*Dataset extract*.
------------------------------------

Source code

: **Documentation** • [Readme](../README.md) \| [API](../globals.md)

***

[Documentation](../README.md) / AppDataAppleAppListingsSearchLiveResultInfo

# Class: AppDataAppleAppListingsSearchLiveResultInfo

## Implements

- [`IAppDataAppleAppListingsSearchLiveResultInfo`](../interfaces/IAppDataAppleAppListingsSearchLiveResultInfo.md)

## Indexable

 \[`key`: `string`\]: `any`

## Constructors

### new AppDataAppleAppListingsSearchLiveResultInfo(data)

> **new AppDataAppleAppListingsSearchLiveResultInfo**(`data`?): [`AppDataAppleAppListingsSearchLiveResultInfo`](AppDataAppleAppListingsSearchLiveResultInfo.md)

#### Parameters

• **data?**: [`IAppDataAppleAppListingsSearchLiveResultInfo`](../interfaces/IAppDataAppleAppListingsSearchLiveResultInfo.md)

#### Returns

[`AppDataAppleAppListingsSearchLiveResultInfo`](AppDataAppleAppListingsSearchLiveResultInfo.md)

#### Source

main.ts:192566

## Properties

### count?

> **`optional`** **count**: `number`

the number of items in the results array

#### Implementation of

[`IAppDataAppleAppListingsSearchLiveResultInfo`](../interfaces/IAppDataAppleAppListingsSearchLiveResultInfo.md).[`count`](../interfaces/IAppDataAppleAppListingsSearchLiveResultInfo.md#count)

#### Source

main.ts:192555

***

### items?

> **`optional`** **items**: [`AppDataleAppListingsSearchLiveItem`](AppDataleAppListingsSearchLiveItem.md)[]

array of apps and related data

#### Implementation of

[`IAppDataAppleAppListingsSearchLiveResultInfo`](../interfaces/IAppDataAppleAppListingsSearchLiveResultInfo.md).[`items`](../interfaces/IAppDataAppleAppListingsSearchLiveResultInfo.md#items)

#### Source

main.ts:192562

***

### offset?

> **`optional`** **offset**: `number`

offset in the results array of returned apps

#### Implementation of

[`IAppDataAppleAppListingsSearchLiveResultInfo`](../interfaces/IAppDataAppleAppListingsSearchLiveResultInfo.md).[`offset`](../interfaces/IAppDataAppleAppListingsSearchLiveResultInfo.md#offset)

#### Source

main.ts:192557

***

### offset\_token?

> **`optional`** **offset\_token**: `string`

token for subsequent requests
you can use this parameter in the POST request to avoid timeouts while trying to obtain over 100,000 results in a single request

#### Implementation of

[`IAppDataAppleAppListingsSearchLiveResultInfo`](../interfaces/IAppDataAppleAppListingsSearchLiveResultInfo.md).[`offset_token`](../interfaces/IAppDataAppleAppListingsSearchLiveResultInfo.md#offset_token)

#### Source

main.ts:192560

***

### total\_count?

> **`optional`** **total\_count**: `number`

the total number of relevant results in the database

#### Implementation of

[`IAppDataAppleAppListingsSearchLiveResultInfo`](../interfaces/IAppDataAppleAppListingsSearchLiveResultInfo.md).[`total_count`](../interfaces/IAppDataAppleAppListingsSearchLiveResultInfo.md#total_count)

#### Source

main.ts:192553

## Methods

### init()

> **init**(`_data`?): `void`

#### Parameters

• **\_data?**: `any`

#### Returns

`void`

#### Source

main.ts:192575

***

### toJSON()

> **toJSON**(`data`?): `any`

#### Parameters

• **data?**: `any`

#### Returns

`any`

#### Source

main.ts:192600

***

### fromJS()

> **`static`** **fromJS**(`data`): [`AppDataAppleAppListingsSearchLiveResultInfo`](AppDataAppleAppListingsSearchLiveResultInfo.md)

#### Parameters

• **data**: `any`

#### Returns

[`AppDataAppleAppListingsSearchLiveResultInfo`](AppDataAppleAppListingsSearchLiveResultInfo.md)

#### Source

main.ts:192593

------------------------------------

Your response should be each line that includes the word "fromJS", copied from the records.

*Solved problem*.
### fromJS()
> **`static`** **fromJS**(`data`): [`AppDataAppleAppListingsSearchLiveResultInfo`](AppDataAppleAppListingsSearchLiveResultInfo.md)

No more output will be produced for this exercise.